■ About this task ■
Look through the material below. Return exactly the lines from the one with "We encourage members to record" through the one with "- The member can be directly assigned to the CADET", both included.

■ Given entries ■

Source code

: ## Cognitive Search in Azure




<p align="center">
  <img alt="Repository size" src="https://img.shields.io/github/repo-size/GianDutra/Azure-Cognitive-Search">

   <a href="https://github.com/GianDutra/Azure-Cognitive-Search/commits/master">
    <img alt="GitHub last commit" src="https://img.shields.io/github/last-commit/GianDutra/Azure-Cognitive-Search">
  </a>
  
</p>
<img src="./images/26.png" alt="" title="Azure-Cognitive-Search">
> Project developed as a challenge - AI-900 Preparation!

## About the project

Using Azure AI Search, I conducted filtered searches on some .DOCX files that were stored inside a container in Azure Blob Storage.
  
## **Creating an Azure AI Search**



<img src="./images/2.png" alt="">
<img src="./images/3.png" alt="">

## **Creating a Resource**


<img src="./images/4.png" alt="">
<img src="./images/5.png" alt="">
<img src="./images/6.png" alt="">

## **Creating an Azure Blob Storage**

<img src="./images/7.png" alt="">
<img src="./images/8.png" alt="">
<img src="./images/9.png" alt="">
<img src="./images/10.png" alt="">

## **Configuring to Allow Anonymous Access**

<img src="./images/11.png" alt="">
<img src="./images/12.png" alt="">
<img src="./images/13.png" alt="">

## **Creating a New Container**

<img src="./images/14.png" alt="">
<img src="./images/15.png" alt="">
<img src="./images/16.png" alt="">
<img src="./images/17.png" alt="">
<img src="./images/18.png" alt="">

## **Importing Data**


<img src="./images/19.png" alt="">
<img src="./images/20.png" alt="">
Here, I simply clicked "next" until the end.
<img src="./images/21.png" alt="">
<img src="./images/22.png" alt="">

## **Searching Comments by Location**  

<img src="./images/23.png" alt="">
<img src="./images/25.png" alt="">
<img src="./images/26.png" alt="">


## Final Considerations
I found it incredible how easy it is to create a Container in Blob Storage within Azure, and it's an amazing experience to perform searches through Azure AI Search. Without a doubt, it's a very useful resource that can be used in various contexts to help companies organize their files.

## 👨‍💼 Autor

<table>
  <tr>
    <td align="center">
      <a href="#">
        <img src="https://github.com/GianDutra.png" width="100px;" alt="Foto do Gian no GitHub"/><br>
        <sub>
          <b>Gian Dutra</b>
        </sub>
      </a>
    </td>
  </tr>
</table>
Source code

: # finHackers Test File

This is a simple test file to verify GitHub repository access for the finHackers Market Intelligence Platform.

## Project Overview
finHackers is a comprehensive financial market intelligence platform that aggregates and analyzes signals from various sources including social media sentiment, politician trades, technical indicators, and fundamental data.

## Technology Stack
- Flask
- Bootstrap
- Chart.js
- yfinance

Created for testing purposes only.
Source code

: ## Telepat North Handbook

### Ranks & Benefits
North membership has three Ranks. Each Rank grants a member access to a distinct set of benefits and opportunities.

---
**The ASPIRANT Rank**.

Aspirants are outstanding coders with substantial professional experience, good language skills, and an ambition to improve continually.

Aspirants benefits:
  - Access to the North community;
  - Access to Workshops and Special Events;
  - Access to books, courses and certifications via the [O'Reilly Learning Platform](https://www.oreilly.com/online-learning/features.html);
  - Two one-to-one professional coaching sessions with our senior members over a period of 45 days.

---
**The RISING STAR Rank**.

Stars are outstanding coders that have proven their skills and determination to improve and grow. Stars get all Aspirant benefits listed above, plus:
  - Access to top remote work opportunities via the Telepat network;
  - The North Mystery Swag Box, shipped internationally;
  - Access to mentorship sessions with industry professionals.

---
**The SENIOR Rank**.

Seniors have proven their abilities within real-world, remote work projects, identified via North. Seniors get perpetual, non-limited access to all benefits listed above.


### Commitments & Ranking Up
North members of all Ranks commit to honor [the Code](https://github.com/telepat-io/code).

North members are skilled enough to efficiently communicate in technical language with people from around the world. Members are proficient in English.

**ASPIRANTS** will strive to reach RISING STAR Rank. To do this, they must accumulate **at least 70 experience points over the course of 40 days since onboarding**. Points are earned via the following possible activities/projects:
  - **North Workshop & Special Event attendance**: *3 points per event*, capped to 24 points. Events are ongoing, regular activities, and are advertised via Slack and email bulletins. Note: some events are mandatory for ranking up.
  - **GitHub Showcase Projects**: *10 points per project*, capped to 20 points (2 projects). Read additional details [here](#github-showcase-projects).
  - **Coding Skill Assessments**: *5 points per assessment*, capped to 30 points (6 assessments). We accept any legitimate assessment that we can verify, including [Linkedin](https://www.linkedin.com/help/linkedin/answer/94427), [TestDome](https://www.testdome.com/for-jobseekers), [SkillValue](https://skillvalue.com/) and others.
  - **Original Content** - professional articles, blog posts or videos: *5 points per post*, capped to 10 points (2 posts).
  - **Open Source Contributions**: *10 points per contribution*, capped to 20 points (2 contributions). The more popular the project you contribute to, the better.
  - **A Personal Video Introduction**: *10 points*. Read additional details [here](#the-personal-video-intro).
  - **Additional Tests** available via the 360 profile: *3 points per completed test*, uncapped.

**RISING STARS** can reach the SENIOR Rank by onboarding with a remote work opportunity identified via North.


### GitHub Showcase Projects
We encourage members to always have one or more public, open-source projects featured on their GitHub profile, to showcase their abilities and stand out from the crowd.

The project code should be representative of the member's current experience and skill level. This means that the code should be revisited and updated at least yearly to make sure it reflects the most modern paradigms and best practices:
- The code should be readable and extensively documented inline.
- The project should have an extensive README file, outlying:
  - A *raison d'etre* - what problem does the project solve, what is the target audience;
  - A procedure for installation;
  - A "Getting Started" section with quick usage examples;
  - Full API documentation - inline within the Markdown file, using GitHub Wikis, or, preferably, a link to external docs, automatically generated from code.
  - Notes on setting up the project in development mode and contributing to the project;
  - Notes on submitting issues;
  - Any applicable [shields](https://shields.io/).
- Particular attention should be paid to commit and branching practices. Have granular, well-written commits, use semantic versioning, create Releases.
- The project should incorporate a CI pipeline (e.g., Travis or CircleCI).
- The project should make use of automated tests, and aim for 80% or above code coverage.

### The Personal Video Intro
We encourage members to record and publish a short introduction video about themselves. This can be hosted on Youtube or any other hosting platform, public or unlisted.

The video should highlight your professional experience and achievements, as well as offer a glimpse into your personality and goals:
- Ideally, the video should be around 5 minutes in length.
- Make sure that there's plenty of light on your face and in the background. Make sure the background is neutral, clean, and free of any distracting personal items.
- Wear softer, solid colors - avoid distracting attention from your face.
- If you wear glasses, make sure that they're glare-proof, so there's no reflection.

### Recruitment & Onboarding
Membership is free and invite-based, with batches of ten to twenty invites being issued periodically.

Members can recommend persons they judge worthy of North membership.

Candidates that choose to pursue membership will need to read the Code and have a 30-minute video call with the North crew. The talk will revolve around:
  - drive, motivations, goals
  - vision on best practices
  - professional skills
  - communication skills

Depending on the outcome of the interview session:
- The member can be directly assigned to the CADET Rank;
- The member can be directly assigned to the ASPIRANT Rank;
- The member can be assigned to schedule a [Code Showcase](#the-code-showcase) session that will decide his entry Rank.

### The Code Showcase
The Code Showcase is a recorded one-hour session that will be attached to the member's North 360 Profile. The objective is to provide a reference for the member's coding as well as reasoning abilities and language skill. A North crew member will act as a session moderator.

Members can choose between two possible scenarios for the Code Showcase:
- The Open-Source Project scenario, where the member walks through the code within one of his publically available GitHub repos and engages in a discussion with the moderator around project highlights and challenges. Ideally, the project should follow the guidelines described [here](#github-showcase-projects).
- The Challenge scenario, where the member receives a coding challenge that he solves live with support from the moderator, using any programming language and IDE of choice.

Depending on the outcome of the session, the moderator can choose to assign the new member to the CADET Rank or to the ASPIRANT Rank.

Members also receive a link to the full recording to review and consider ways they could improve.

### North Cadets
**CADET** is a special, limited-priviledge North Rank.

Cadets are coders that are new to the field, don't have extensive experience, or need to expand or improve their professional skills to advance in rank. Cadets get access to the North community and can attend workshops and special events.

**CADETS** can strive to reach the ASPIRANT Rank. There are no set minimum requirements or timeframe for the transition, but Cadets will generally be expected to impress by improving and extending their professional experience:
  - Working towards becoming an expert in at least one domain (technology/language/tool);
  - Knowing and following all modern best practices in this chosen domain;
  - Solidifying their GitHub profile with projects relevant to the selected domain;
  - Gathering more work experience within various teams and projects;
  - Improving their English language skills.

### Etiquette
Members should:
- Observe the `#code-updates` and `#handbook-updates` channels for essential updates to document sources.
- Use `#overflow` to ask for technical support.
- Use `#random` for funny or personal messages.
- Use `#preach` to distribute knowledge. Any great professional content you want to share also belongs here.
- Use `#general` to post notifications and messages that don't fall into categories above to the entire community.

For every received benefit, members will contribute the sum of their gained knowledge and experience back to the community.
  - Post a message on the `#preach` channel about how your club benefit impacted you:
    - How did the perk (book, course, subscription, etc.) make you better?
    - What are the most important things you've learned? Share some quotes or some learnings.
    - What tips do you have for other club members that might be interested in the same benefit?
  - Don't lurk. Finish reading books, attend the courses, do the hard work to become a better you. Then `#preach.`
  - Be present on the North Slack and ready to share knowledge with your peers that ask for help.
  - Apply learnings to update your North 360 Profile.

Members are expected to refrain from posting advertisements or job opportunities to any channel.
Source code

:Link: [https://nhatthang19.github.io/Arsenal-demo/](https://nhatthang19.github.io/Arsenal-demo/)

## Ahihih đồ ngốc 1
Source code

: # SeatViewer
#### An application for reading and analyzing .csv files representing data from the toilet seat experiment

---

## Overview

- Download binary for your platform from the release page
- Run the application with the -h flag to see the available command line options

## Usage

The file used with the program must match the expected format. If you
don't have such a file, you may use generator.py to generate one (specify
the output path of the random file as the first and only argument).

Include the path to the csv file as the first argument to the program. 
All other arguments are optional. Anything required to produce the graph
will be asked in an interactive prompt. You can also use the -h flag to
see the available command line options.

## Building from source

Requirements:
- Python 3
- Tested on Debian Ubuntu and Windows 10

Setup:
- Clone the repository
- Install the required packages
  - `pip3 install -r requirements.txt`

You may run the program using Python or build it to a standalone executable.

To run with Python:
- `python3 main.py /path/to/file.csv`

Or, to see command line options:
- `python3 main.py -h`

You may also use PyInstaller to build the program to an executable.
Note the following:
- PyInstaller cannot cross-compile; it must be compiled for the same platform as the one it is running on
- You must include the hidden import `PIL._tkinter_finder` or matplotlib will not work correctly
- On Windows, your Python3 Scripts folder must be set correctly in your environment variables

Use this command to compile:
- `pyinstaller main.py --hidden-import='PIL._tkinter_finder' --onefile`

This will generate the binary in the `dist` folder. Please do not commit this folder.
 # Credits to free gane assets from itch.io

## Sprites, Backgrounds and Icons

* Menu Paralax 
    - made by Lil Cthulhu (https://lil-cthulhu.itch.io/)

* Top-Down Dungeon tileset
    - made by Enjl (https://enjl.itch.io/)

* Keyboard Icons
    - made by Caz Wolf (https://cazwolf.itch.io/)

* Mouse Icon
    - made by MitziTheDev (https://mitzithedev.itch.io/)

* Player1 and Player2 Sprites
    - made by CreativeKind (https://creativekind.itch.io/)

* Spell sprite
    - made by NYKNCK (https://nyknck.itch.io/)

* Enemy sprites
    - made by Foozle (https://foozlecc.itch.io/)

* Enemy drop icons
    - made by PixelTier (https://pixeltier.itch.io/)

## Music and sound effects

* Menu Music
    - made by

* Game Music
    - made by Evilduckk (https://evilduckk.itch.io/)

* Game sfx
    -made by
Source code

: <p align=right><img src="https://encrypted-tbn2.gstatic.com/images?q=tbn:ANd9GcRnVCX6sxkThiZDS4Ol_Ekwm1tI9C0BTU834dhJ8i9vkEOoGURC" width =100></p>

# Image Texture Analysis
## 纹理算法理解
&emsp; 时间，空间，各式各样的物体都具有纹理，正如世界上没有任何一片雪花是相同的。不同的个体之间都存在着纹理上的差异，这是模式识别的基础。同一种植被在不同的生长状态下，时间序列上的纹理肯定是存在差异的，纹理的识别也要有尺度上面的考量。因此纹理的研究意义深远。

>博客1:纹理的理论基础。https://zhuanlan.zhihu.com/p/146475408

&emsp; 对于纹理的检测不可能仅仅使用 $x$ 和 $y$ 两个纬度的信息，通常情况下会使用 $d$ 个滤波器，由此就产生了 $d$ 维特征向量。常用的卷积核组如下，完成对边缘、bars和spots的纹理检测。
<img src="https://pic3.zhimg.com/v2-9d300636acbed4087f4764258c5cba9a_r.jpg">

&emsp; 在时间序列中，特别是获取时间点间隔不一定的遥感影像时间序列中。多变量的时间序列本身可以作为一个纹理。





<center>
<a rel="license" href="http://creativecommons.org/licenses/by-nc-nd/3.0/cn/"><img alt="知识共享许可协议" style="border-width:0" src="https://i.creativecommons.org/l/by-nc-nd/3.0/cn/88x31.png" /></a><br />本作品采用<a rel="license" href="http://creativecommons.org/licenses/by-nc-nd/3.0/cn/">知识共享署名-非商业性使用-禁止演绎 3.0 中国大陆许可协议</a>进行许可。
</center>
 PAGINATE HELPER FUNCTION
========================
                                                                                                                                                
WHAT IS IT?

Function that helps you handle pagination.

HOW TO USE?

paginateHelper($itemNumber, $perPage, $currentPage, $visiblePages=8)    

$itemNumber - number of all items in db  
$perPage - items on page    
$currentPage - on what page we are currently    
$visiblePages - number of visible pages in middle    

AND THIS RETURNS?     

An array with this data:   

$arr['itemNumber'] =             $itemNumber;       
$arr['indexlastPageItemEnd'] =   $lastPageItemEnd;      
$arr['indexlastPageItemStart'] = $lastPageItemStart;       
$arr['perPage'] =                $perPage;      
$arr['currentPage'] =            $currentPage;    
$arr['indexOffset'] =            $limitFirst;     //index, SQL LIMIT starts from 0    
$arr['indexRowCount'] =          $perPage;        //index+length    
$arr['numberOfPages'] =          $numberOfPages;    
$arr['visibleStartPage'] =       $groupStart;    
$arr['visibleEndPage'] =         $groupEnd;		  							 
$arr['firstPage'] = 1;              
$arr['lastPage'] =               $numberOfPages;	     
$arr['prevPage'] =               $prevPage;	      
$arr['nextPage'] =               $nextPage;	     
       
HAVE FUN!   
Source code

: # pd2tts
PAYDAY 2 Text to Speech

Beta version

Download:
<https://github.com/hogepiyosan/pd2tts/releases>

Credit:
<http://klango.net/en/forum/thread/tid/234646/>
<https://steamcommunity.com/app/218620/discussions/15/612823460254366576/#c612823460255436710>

■ Result of the exercise ■
We encourage members to record and publish a short introduction video about themselves. This can be hosted on Youtube or any other hosting platform, public or unlisted.

The video should highlight your professional experience and achievements, as well as offer a glimpse into your personality and goals:
- Ideally, the video should be around 5 minutes in length.
- Make sure that there's plenty of light on your face and in the background. Make sure the background is neutral, clean, and free of any distracting personal items.
- Wear softer, solid colors - avoid distracting attention from your face.
- If you wear glasses, make sure that they're glare-proof, so there's no reflection.

### Recruitment & Onboarding
Membership is free and invite-based, with batches of ten to twenty invites being issued periodically.

Members can recommend persons they judge worthy of North membership.

Candidates that choose to pursue membership will need to read the Code and have a 30-minute video call with the North crew. The talk will revolve around:
  - drive, motivations, goals
  - vision on best practices
  - professional skills
  - communication skills

Depending on the outcome of the interview session:
- The member can be directly assigned to the CADET Rank;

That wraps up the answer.